2
0
Entering edit mode
23 months ago

Hello,

It was my understanding that reads from 10x scRNA-seq experiments were always paired-end. I have been downloading a lot of such data and so far I have always found this to be the case. But I found something confusing in this sample:

https://www.ncbi.nlm.nih.gov/geo/query/acc.cgi?acc=GSM3534656

It is a 10x sample, and yet there is only one read, no R2 at all. Am I looking at this incorrectly? If I am not, how could one analyze this sample with the missing read?

Thanks so much!!

10x scRNA-seq reads SRA • 988 views
1
Entering edit mode
23 months ago
GenoMax 121k

Have you checked the BAM file? We have been through this in your last thread. There is clearly a discrepancy with what NCBI seems to be doing with the sequence files for 10x but the BAM files should allow you to get the right set of files.

Edit: You could try dumping the reads using --split-files following what @ATPoint said but at this point my preference would be to get the original BAM. Use bam2fastq from 10x and be sure that you get the right data back.

0
Entering edit mode

Oh wow, I totally missed that BAM file. I am sorry about that. Yes, I will use that, thanks a lot! I am sorry I am repeating myself. I am re-analyzing a large amount of 10x datasets, I have done over 200 so far. I had never seen these discrepancies in any of them, until I found over 3-4 like this in a row, which got me so confused. If you don't mind me asking, what do you think it is actually happening? Do you thinks this is the author's fault? I have never upload raw data to GEO so I don't know how much flexibility/chances to mess up you have when you do that. Thanks again!!

0
Entering edit mode

BAM file for the sample looks OK.

@NB501047:189:HLHT3BGX5:3:21411:1860:4184 1:N:0:0
ACTTACTCAATCGGTTACATCACCAAN
+
AAAAAEEEEEEEEEEEEEEEEEEEEE#

@NB501047:189:HLHT3BGX5:3:21411:1860:4184 3:N:0:0
CAAAGGCCCGGTGGAAAGGACACGGGAAGTCTGGGCTAAGAGACAGCAAATACACATGAACAGAAAGAAGAGGTCAAAGAAAAGGCTGACGGCAAGTTAACGAAAAGAAAAATGGTGAATG
+
AAAAAEEEEEEEEEEEEEEEEEEEEEEEEEEEEEEEEAEEEEEEEEEEEEEEEEEEEEEEEEE//EEEAE6EEEEEEEA6EEEAEEEE/EE/AEEEEEE<AEEEAA</AEEEEAAEEAAE<

0
Entering edit mode

I was able to analyse it correctly, thanks so much! I certainly missed the BAM file and that was my bad. My question was more towards understanding what is going on? I am new to this field, and I don't know exactly why the discrepancy you mention can even occur, specially given that I know it doesn't occur with most datasets. Do you have some notion on who could have possibly made a mistake here? Was it the nature of the data? The authors? NCBI?

0
Entering edit mode

Do you thinks this is the author's fault?

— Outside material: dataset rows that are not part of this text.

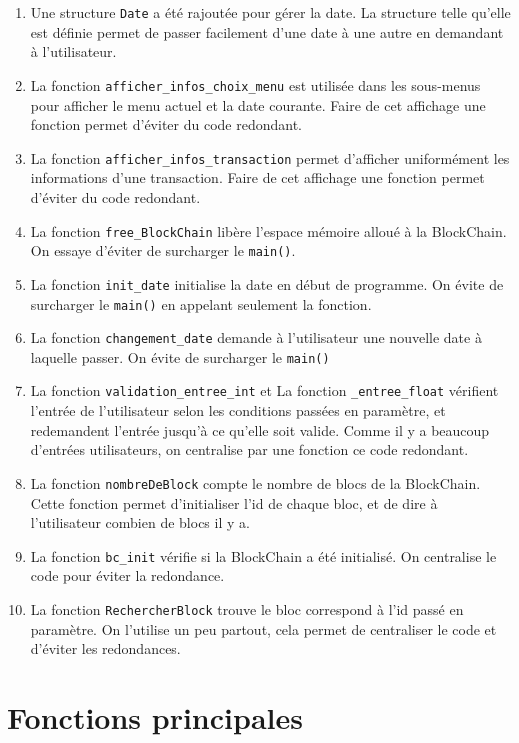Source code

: \documentclass[
	12pt, %
]{fphw}
\begin{document}
\begin{enumerate}
	\item Une structure \texttt{Date} a été rajoutée pour gérer la date. La structure telle qu'elle est définie permet de passer facilement d'une date à une autre en demandant à l'utilisateur.
	\item La fonction \texttt{afficher\_infos\_choix\_menu} est utilisée dans les sous-menus pour afficher le menu actuel et la date courante. Faire de cet affichage une fonction permet d'éviter du code redondant.
	\item La fonction \texttt{afficher\_infos\_transaction} permet d'afficher uniformément les informations d'une transaction. Faire de cet affichage une fonction permet d'éviter du code redondant.
	\item La fonction \texttt{free\_BlockChain} libère l'espace mémoire alloué à la BlockChain. On essaye d'éviter de surcharger le \texttt{main()}.
	\item La fonction \texttt{init\_date} initialise la date en début de programme. On évite de surcharger le \texttt{main()} en appelant seulement la fonction.
	\item La fonction \texttt{changement\_date} demande à l'utilisateur une nouvelle date à laquelle passer. On évite de surcharger le \texttt{main()}	\item La fonction \texttt{validation\_entree\_int} et La fonction \texttt{\_entree\_float} vérifient l'entrée de l'utilisateur selon les conditions passées en paramètre, et redemandent l'entrée jusqu'à ce qu'elle soit valide. Comme il y a beaucoup d'entrées utilisateurs, on centralise par une fonction ce code redondant.
	\item La fonction \texttt{nombreDeBlock} compte le nombre de blocs de la BlockChain. Cette fonction permet d'initialiser l'id de chaque bloc, et de dire à l'utilisateur combien de blocs il y a.
	\item La fonction \texttt{bc\_init} vérifie si la BlockChain a été initialisé. On centralise le code pour éviter la redondance. 
	\item La fonction \texttt{RechercherBlock} trouve le bloc correspond à l'id passé en paramètre. On l'utilise un peu partout, cela permet de centraliser le code et d'éviter les redondances.
\end{enumerate}
\section*{Fonctions principales}
\end{document}

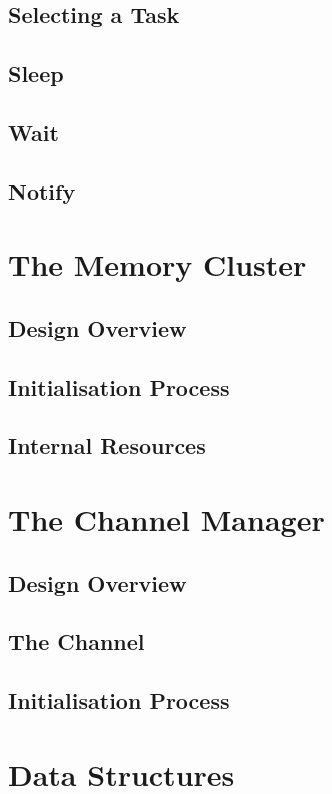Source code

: \documentclass[12pt,a4paper]{article}
\begin{document}



\subsection{Selecting a Task}
\subsection{Sleep}
\subsection{Wait}
\subsection{Notify}

\section{The Memory Cluster}
\subsection{Design Overview}
\subsection{Initialisation Process}
\subsection{Internal Resources}

\section{The Channel Manager}
\subsection{Design Overview}
\subsection{The Channel}
\subsection{Initialisation Process}

\section{Data Structures}
\end{document}
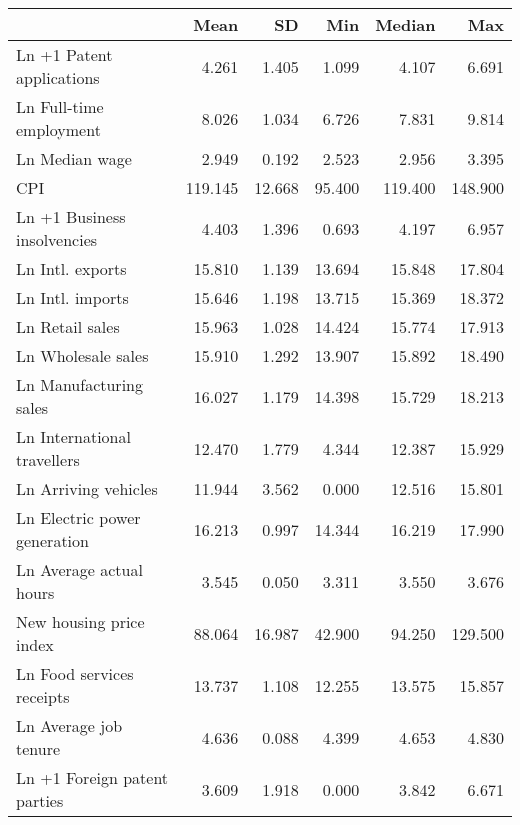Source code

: 
\begin{tabular}[t]{lrrrrr}
\toprule
  & Mean & SD & Min & Median & Max\\
\midrule
Ln +1 Patent applications & \num{4.261} & \num{1.405} & \num{1.099} & \num{4.107} & \num{6.691}\\
Ln Full-time employment & \num{8.026} & \num{1.034} & \num{6.726} & \num{7.831} & \num{9.814}\\
Ln Median wage & \num{2.949} & \num{0.192} & \num{2.523} & \num{2.956} & \num{3.395}\\
CPI & \num{119.145} & \num{12.668} & \num{95.400} & \num{119.400} & \num{148.900}\\
Ln +1 Business insolvencies & \num{4.403} & \num{1.396} & \num{0.693} & \num{4.197} & \num{6.957}\\
Ln Intl. exports & \num{15.810} & \num{1.139} & \num{13.694} & \num{15.848} & \num{17.804}\\
Ln Intl. imports & \num{15.646} & \num{1.198} & \num{13.715} & \num{15.369} & \num{18.372}\\
Ln Retail sales & \num{15.963} & \num{1.028} & \num{14.424} & \num{15.774} & \num{17.913}\\
Ln Wholesale sales & \num{15.910} & \num{1.292} & \num{13.907} & \num{15.892} & \num{18.490}\\
Ln Manufacturing sales & \num{16.027} & \num{1.179} & \num{14.398} & \num{15.729} & \num{18.213}\\
Ln International travellers & \num{12.470} & \num{1.779} & \num{4.344} & \num{12.387} & \num{15.929}\\
Ln Arriving vehicles & \num{11.944} & \num{3.562} & \num{0.000} & \num{12.516} & \num{15.801}\\
Ln Electric power generation & \num{16.213} & \num{0.997} & \num{14.344} & \num{16.219} & \num{17.990}\\
Ln Average actual hours & \num{3.545} & \num{0.050} & \num{3.311} & \num{3.550} & \num{3.676}\\
New housing price index & \num{88.064} & \num{16.987} & \num{42.900} & \num{94.250} & \num{129.500}\\
Ln Food services receipts & \num{13.737} & \num{1.108} & \num{12.255} & \num{13.575} & \num{15.857}\\
Ln Average job tenure & \num{4.636} & \num{0.088} & \num{4.399} & \num{4.653} & \num{4.830}\\
Ln +1 Foreign patent parties & \num{3.609} & \num{1.918} & \num{0.000} & \num{3.842} & \num{6.671}\\
\bottomrule
\end{tabular}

Who knows. 10x data is not standard Illumina (in a sense) so problem may either be with the submitters or NCBI. At least NCBI is making the original BAM available. You could email NCBI help desk with accession numbers for records you found to not have proper data and ask them.

0
Entering edit mode

Thanks so much genomax, this is so useful. I appreciate you taking the time to teach newbies like me!!!

0
Entering edit mode
23 months ago
ATpoint 65k

The first read (R1) is a technical read which contains the Cellular Barcode (CB) and the Unique Molecular Identifier (UMI). R2 then reads the actual cDNA. Still, for sake of running most tools you need R1 and it should be uploaded to GEP. The 120bp here are an uncommon read length ( https://trace.ncbi.nlm.nih.gov/Traces/sra/?run=SRR8377703 ) maybe they merged R1 and R2 and uploaded this to SRA, not sure. Would roughly equal the 28bp for R1 and 91bp for R2 which is the 10X recommendation for V3 libraries.

0
Entering edit mode

That makes sense, thanks so much! But jeez, why would they do this???